Here’s how we’d fit a *partially*-standardized model–a model in which all variables except for `sex`

are standardized.

```
model4_z_p <-
update(model4_z,
newdata = glbwarm,
formula = govact_z ~ 1 + negemot_z + posemot_z + ideology_z + sex + age_z,
chains = 4, cores = 4)
```

And here are the coefficient summaries, including the `Intercept`

, for the partially-standardized model.

```
fixef(model4_z_p) %>% round(digits = 3)
#> Estimate Est.Error Q2.5 Q97.5
#> Intercept 0.003 0.040 -0.075 0.081
#> negemot_z 0.494 0.029 0.438 0.550
#> posemot_z -0.027 0.028 -0.082 0.027
#> ideology_z -0.243 0.030 -0.302 -0.184
#> sex -0.006 0.055 -0.114 0.101
#> age_z -0.015 0.028 -0.069 0.038
```

As Hayes wrote, now `sex`

= -0.006 has a sensible interpretation. “We can say that men and women differ by [-0.006] standard deviations in their support for government action when all other variables in the model are held constant (p. 53).”

On page 54, Hayes gave us the equation to transform unstandardized coefficients to standardized ones:

\[\tilde{b}_{i} = b_{i}\left(\frac{SD_{X_{i}}}{SD_{Y}}\right)\]

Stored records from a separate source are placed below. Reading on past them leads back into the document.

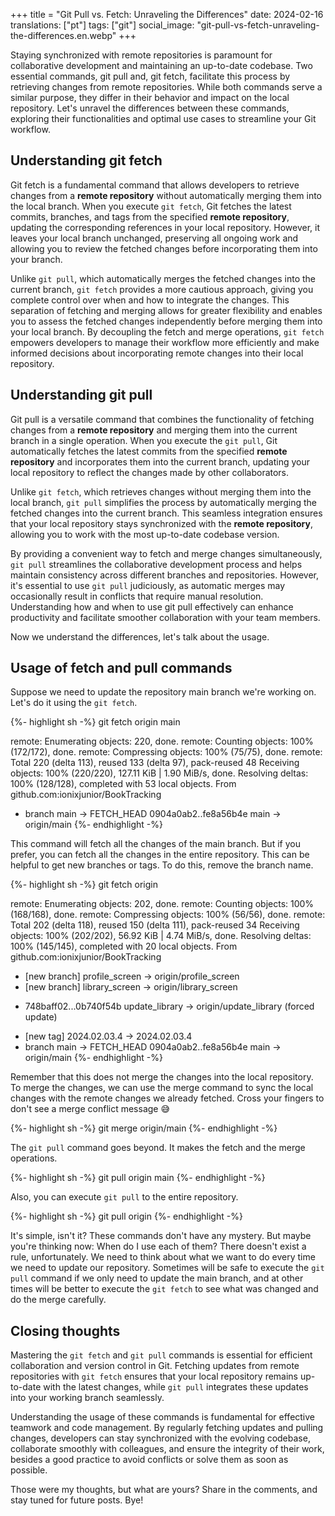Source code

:+++
title = "Git Pull vs. Fetch: Unraveling the Differences"
date:   2024-02-16
translations: ["pt"]
tags: ["git"]
social_image: "git-pull-vs-fetch-unraveling-the-differences.en.webp"
+++

<p class="intro"><span class="dropcap">S</span>taying synchronized with remote repositories is paramount for collaborative development and maintaining an up-to-date codebase. Two essential commands, git pull and, git fetch, facilitate this process by retrieving changes from remote repositories. While both commands serve a similar purpose, they differ in their behavior and impact on the local repository. Let's unravel the differences between these commands, exploring their functionalities and optimal use cases to streamline your Git workflow.</p>

## Understanding git fetch

Git fetch is a fundamental command that allows developers to retrieve changes from a **remote repository** without automatically merging them into the local branch. When you execute `git fetch`, Git fetches the latest commits, branches, and tags from the specified **remote repository**, updating the corresponding references in your local repository. However, it leaves your local branch unchanged, preserving all ongoing work and allowing you to review the fetched changes before incorporating them into your branch.

Unlike `git pull`, which automatically merges the fetched changes into the current branch, `git fetch` provides a more cautious approach, giving you complete control over when and how to integrate the changes. This separation of fetching and merging allows for greater flexibility and enables you to assess the fetched changes independently before merging them into your local branch. By decoupling the fetch and merge operations, `git fetch` empowers developers to manage their workflow more efficiently and make informed decisions about incorporating remote changes into their local repository.

## Understanding git pull

Git pull is a versatile command that combines the functionality of fetching changes from a **remote repository** and merging them into the current branch in a single operation. When you execute the `git pull`, Git automatically fetches the latest commits from the specified **remote repository** and incorporates them into the current branch, updating your local repository to reflect the changes made by other collaborators.

Unlike `git fetch`, which retrieves changes without merging them into the local branch, `git pull` simplifies the process by automatically merging the fetched changes into the current branch. This seamless integration ensures that your local repository stays synchronized with the **remote repository**, allowing you to work with the most up-to-date codebase version.

By providing a convenient way to fetch and merge changes simultaneously, `git pull` streamlines the collaborative development process and helps maintain consistency across different branches and repositories. However, it's essential to use `git pull` judiciously, as automatic merges may occasionally result in conflicts that require manual resolution. Understanding how and when to use git pull effectively can enhance productivity and facilitate smoother collaboration with your team members.

Now we understand the differences, let's talk about the usage.

## Usage of fetch and pull commands

Suppose we need to update the repository main branch we're working on. Let's do it using the `git fetch`.

{%- highlight sh -%}
git fetch origin main

remote: Enumerating objects: 220, done.
remote: Counting objects: 100% (172/172), done.
remote: Compressing objects: 100% (75/75), done.
remote: Total 220 (delta 113), reused 133 (delta 97), pack-reused 48
Receiving objects: 100% (220/220), 127.11 KiB | 1.90 MiB/s, done.
Resolving deltas: 100% (128/128), completed with 53 local objects.
From github.com:ionixjunior/BookTracking
 * branch                main     -> FETCH_HEAD
   0904a0ab2..fe8a56b4e  main     -> origin/main
{%- endhighlight -%}

This command will fetch all the changes of the main branch. But if you prefer, you can fetch all the changes in the entire repository. This can be helpful to get new branches or tags. To do this, remove the branch name.

{%- highlight sh -%}
git fetch origin

remote: Enumerating objects: 202, done.
remote: Counting objects: 100% (168/168), done.
remote: Compressing objects: 100% (56/56), done.
remote: Total 202 (delta 118), reused 150 (delta 111), pack-reused 34
Receiving objects: 100% (202/202), 56.92 KiB | 4.74 MiB/s, done.
Resolving deltas: 100% (145/145), completed with 20 local objects.
From github.com:ionixjunior/BookTracking
 * [new branch]          profile_screen -> origin/profile_screen
 * [new branch]          library_screen -> origin/library_screen
 + 748baff02...0b740f54b update_library -> origin/update_library  (forced update)
 * [new tag]             2024.02.03.4   -> 2024.02.03.4
 * branch                main           -> FETCH_HEAD
   0904a0ab2..fe8a56b4e  main           -> origin/main
{%- endhighlight -%}

Remember that this does not merge the changes into the local repository. To merge the changes, we can use the merge command to sync the local changes with the remote changes we already fetched. Cross your fingers to don't see a merge conflict message 😅

{%- highlight sh -%}
git merge origin/main
{%- endhighlight -%}

The `git pull` command goes beyond. It makes the fetch and the merge operations.

{%- highlight sh -%}
git pull origin main
{%- endhighlight -%}

Also, you can execute `git pull` to the entire repository.

{%- highlight sh -%}
git pull origin
{%- endhighlight -%}

It's simple, isn't it? These commands don't have any mystery. But maybe you're thinking now: When do I use each of them? There doesn't exist a rule, unfortunately. We need to think about what we want to do every time we need to update our repository. Sometimes will be safe to execute the `git pull` command if we only need to update the main branch, and at other times will be better to execute the `git fetch` to see what was changed and do the merge carefully.

## Closing thoughts

Mastering the `git fetch` and `git pull` commands is essential for efficient collaboration and version control in Git. Fetching updates from remote repositories with `git fetch` ensures that your local repository remains up-to-date with the latest changes, while `git pull` integrates these updates into your working branch seamlessly.

Understanding the usage of these commands is fundamental for effective teamwork and code management. By regularly fetching updates and pulling changes, developers can stay synchronized with the evolving codebase, collaborate smoothly with colleagues, and ensure the integrity of their work, besides a good practice to avoid conflicts or solve them as soon as possible.

Those were my thoughts, but what are yours? Share in the comments, and stay tuned for future posts. Bye!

Let’s give it a whirl with `negemot`

.

```
# Here's the coefficient for `negemot` from the standardized model, `model4_z`
fixef(model4_z)["negemot_z", "Estimate"]
#> [1] 0.495
# Here's the coefficient for `negemot` from the unstandardized model, `model4`
fixef(model4)["negemot", "Estimate"]
#> [1] 0.441
# And here we use Hayes's formula to standardize the unstandardized coefficient
fixef(model4)["negemot", "Estimate"]*(sd(glbwarm$negemot)/sd(glbwarm$govact))
#> [1] 0.495
```

Looks like we got it within rounding error–pretty good! However, that was just the posterior mean, the Bayesian point estimate. If we want to more fully express the uncertainty around the mean–and we do–, we’ll need to work with the posterior draws.

```
# the posterior draws from the unstandardized model
posterior_samples(model4) %>%
# using Hayes's formula to standardize `b_negemot`
mutate(`hand-made b_negemot_z` = b_negemot*(sd(glbwarm$negemot)/sd(glbwarm$govact))) %>%
# taking on the `b_negemot_z` column from the standardized `model4_z` models posterior draws
bind_cols(posterior_samples(model4_z) %>%
select(b_negemot_z)) %>%
# isolating those two columns
select(`hand-made b_negemot_z`, b_negemot_z) %>%
# converting the data to the long format and grouping by `key`
gather() %>%
group_by(key) %>%
# here we summarize the results
summarise(mean = mean(value),
sd = sd(value),
ll = quantile(value, probs = .025),
ul = quantile(value, probs = .975)) %>%
mutate_if(is.double, round, digits = 3)
#> # A tibble: 2 x 5
#> key mean sd ll ul
#> <chr> <dbl> <dbl> <dbl> <dbl>
#> 1 b_negemot_z 0.495 0.03 0.435 0.553
#> 2 hand-made b_negemot_z 0.495 0.029 0.437 0.552
```

Our summary confirms that we can apply Hayes’s formula to a `posterior_samples()`

column in order to get fuller summary statistics for a hand-converted standardized coefficient. This would be in full compliance with, say, APA recommendations to include 95% intervals with all effect sizes–the standardized regression coefficient being the effect size, here.